Assignment:
Copy the records that follow exactly as written, but not their pictures.

Input for this task:

------

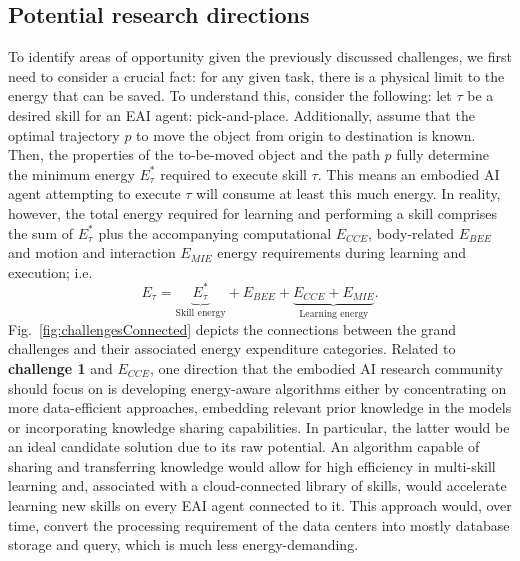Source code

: \subsection{Potential research directions}
To identify areas of opportunity given the previously discussed challenges, we first need to consider a crucial fact: for any given task, there is a physical limit to the energy that can be saved. To understand this, consider the following: let $\tau$ be a desired skill for an EAI agent: pick-and-place. Additionally, assume that the optimal trajectory $p$ to move the object from origin to destination is known. Then, the properties of the to-be-moved object and the path $p$ fully determine the minimum energy $E^*_{\tau}$ required to execute skill $\tau$. This means an embodied AI agent attempting to execute $\tau$ will consume at least this much energy. In reality, however, the total energy required for learning and performing a skill comprises the sum of $E^*_{\tau}$ plus the accompanying computational $E_{CCE}$, body-related $E_{BEE}$ and motion and interaction $E_{MIE}$ energy requirements during learning and execution; i.e.
\begin{equation}
	E_{\tau} =  \underbrace{E^*_{\tau}}_{\text{Skill energy}} + E_{BEE} + \underbrace{E_{CCE} + E_{MIE}}_{\text{Learning energy}}.
\end{equation}
Fig.~\ref{fig:challengesConnected} depicts the connections between the grand challenges and their associated energy expenditure categories. Related to \textbf{challenge 1} and $E_{CCE}$, one direction that the embodied AI research community should focus on is developing energy-aware algorithms either by concentrating on more data-efficient approaches, embedding relevant prior knowledge in the models or incorporating knowledge sharing capabilities. In particular, the latter would be an ideal candidate solution due to its raw potential. An algorithm capable of sharing and transferring knowledge would allow for high efficiency in multi-skill learning and, associated with a cloud-connected library of skills, would accelerate learning new skills on every EAI agent connected to it. This approach would, over time, convert the processing requirement of the data centers into mostly database storage and query, which is much less energy-demanding.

------

Reply:
Source code

: \subsection{Potential research directions}
To identify areas of opportunity given the previously discussed challenges, we first need to consider a crucial fact: for any given task, there is a physical limit to the energy that can be saved. To understand this, consider the following: let $\tau$ be a desired skill for an EAI agent: pick-and-place. Additionally, assume that the optimal trajectory $p$ to move the object from origin to destination is known. Then, the properties of the to-be-moved object and the path $p$ fully determine the minimum energy $E^*_{\tau}$ required to execute skill $\tau$. This means an embodied AI agent attempting to execute $\tau$ will consume at least this much energy. In reality, however, the total energy required for learning and performing a skill comprises the sum of $E^*_{\tau}$ plus the accompanying computational $E_{CCE}$, body-related $E_{BEE}$ and motion and interaction $E_{MIE}$ energy requirements during learning and execution; i.e.
\begin{equation}
	E_{\tau} =  \underbrace{E^*_{\tau}}_{\text{Skill energy}} + E_{BEE} + \underbrace{E_{CCE} + E_{MIE}}_{\text{Learning energy}}.
\end{equation}
Fig.~\ref{fig:challengesConnected} depicts the connections between the grand challenges and their associated energy expenditure categories. Related to \textbf{challenge 1} and $E_{CCE}$, one direction that the embodied AI research community should focus on is developing energy-aware algorithms either by concentrating on more data-efficient approaches, embedding relevant prior knowledge in the models or incorporating knowledge sharing capabilities. In particular, the latter would be an ideal candidate solution due to its raw potential. An algorithm capable of sharing and transferring knowledge would allow for high efficiency in multi-skill learning and, associated with a cloud-connected library of skills, would accelerate learning new skills on every EAI agent connected to it. This approach would, over time, convert the processing requirement of the data centers into mostly database storage and query, which is much less energy-demanding.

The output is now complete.